══ Records supplied ══

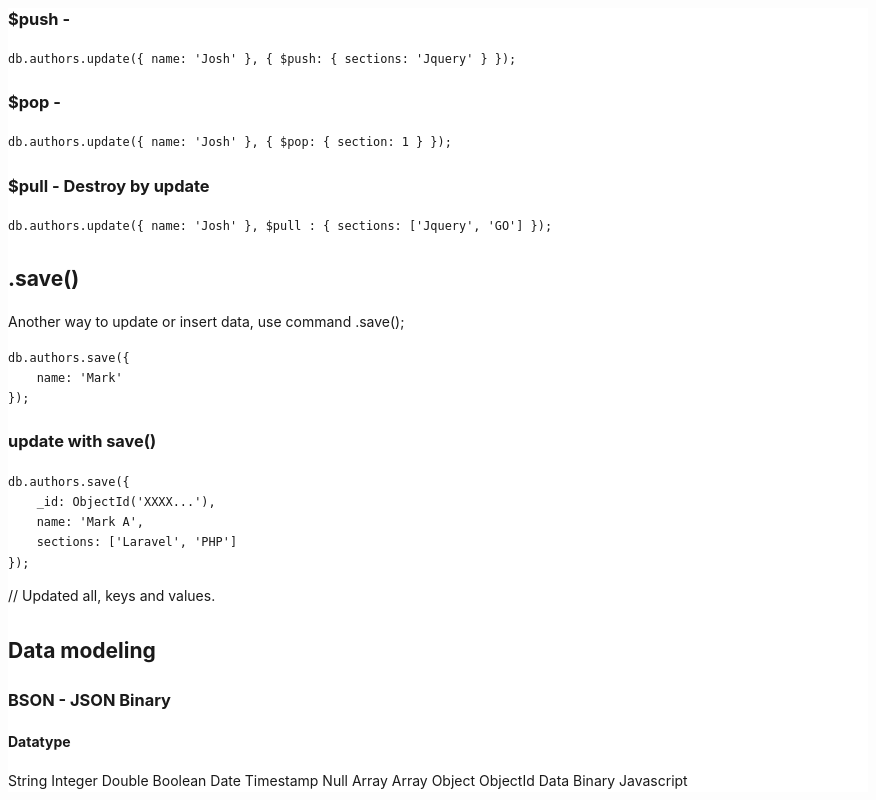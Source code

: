 ### $push - 
```
db.authors.update({ name: 'Josh' }, { $push: { sections: 'Jquery' } });
```

### $pop - 
```
db.authors.update({ name: 'Josh' }, { $pop: { section: 1 } });
```

### $pull - Destroy by update
```
db.authors.update({ name: 'Josh' }, $pull : { sections: ['Jquery', 'GO'] });
```

## .save()
Another way to update or insert data, use command .save();
```
db.authors.save({
    name: 'Mark'
});
```

### update with save()
```
db.authors.save({
    _id: ObjectId('XXXX...'),
    name: 'Mark A',
    sections: ['Laravel', 'PHP']
});
```

// Updated all, keys and values.

## Data modeling

### BSON - JSON Binary

#### Datatype

String 
Integer
Double
Boolean
Date
Timestamp
Null
Array
Array
Object
ObjectId
Data Binary
Javascript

═══

→ **Problem description**: Your task is to find every line above containing the word "push" and copy it.

→ **The answer**:
: ### $push - 
db.authors.update({ name: 'Josh' }, { $push: { sections: 'Jquery' } });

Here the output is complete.